━━ MATERIAL FOR THE TASK
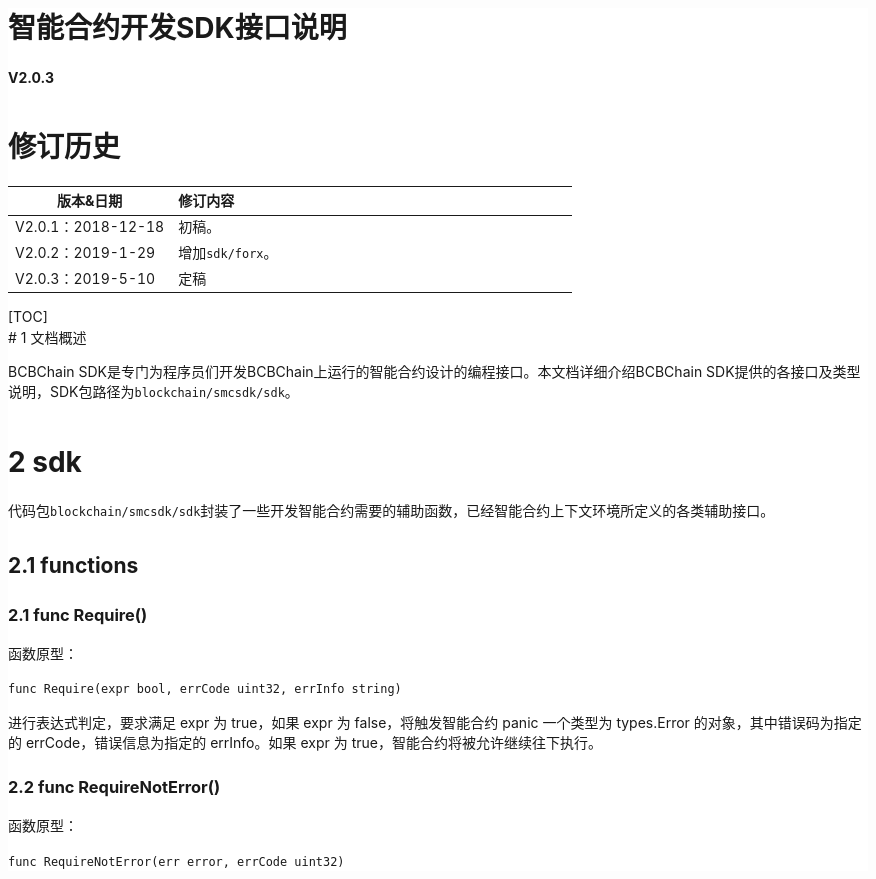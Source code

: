 # 智能合约开发SDK接口说明

**V2.0.3**

<div STYLE="page-break-after: always;"></div>

# 修订历史

| 版本&日期          | 修订内容&nbsp;&nbsp;&nbsp;&nbsp;&nbsp;&nbsp;&nbsp;&nbsp;&nbsp;&nbsp;&nbsp;&nbsp;&nbsp;&nbsp;&nbsp;&nbsp;&nbsp;&nbsp;&nbsp;&nbsp;&nbsp;&nbsp;&nbsp;&nbsp;&nbsp;&nbsp;&nbsp;&nbsp;&nbsp;&nbsp;&nbsp;&nbsp;&nbsp;&nbsp;&nbsp;&nbsp;&nbsp;&nbsp;&nbsp;&nbsp;&nbsp;&nbsp;&nbsp;&nbsp;&nbsp;&nbsp;&nbsp;&nbsp;&nbsp;&nbsp;&nbsp;&nbsp;&nbsp;&nbsp;&nbsp;&nbsp;&nbsp;&nbsp;&nbsp;&nbsp;&nbsp;&nbsp;&nbsp;&nbsp;&nbsp;&nbsp;&nbsp;&nbsp;&nbsp;&nbsp;&nbsp;&nbsp;&nbsp;&nbsp;&nbsp;&nbsp;&nbsp;&nbsp;&nbsp;&nbsp;&nbsp;&nbsp;&nbsp;&nbsp;&nbsp;&nbsp;&nbsp;&nbsp; |
| ------------------ | ------------------------------------------------------------ |
| V2.0.1：2018-12-18 | 初稿。                                                       |
| V2.0.2：2019-1-29  | 增加``````sdk/forx``````。                                   |
| V2.0.3：2019-5-10  | 定稿                                                         |

<div STYLE="page-break-after: always;"></div>
[TOC]

<script src="./github/ltview.js"></script>
<div STYLE="page-break-after: always;"></div>
# 1 文档概述

BCBChain SDK是专门为程序员们开发BCBChain上运行的智能合约设计的编程接口。本文档详细介绍BCBChain SDK提供的各接口及类型说明，SDK包路径为```blockchain/smcsdk/sdk```。



# 2 sdk

代码包```blockchain/smcsdk/sdk```封装了一些开发智能合约需要的辅助函数，已经智能合约上下文环境所定义的各类辅助接口。

## 2.1 functions

### 2.1 func Require()

函数原型：

```
func Require(expr bool, errCode uint32, errInfo string)
```

进行表达式判定，要求满足 expr 为 true，如果 expr 为 false，将触发智能合约 panic 一个类型为 types.Error 的对象，其中错误码为指定的 errCode，错误信息为指定的 errInfo。如果 expr 为 true，智能合约将被允许继续往下执行。



### 2.2 func RequireNotError()

函数原型：

```
func RequireNotError(err error, errCode uint32)
```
━━━━
• YOUR TASK: Give back the material above exactly, without pictures.

• RESPONSE FOR THIS EXERCISE:
Source code

: # 智能合约开发SDK接口说明

**V2.0.3**

<div STYLE="page-break-after: always;"></div>

# 修订历史

| 版本&日期          | 修订内容&nbsp;&nbsp;&nbsp;&nbsp;&nbsp;&nbsp;&nbsp;&nbsp;&nbsp;&nbsp;&nbsp;&nbsp;&nbsp;&nbsp;&nbsp;&nbsp;&nbsp;&nbsp;&nbsp;&nbsp;&nbsp;&nbsp;&nbsp;&nbsp;&nbsp;&nbsp;&nbsp;&nbsp;&nbsp;&nbsp;&nbsp;&nbsp;&nbsp;&nbsp;&nbsp;&nbsp;&nbsp;&nbsp;&nbsp;&nbsp;&nbsp;&nbsp;&nbsp;&nbsp;&nbsp;&nbsp;&nbsp;&nbsp;&nbsp;&nbsp;&nbsp;&nbsp;&nbsp;&nbsp;&nbsp;&nbsp;&nbsp;&nbsp;&nbsp;&nbsp;&nbsp;&nbsp;&nbsp;&nbsp;&nbsp;&nbsp;&nbsp;&nbsp;&nbsp;&nbsp;&nbsp;&nbsp;&nbsp;&nbsp;&nbsp;&nbsp;&nbsp;&nbsp;&nbsp;&nbsp;&nbsp;&nbsp;&nbsp;&nbsp;&nbsp;&nbsp;&nbsp;&nbsp; |
| ------------------ | ------------------------------------------------------------ |
| V2.0.1：2018-12-18 | 初稿。                                                       |
| V2.0.2：2019-1-29  | 增加``````sdk/forx``````。                                   |
| V2.0.3：2019-5-10  | 定稿                                                         |

<div STYLE="page-break-after: always;"></div>
[TOC]

<script src="./github/ltview.js"></script>
<div STYLE="page-break-after: always;"></div>
# 1 文档概述

BCBChain SDK是专门为程序员们开发BCBChain上运行的智能合约设计的编程接口。本文档详细介绍BCBChain SDK提供的各接口及类型说明，SDK包路径为```blockchain/smcsdk/sdk```。



# 2 sdk

代码包```blockchain/smcsdk/sdk```封装了一些开发智能合约需要的辅助函数，已经智能合约上下文环境所定义的各类辅助接口。

## 2.1 functions

### 2.1 func Require()

函数原型：

```
func Require(expr bool, errCode uint32, errInfo string)
```

进行表达式判定，要求满足 expr 为 true，如果 expr 为 false，将触发智能合约 panic 一个类型为 types.Error 的对象，其中错误码为指定的 errCode，错误信息为指定的 errInfo。如果 expr 为 true，智能合约将被允许继续往下执行。



### 2.2 func RequireNotError()

函数原型：

```
func RequireNotError(err error, errCode uint32)
```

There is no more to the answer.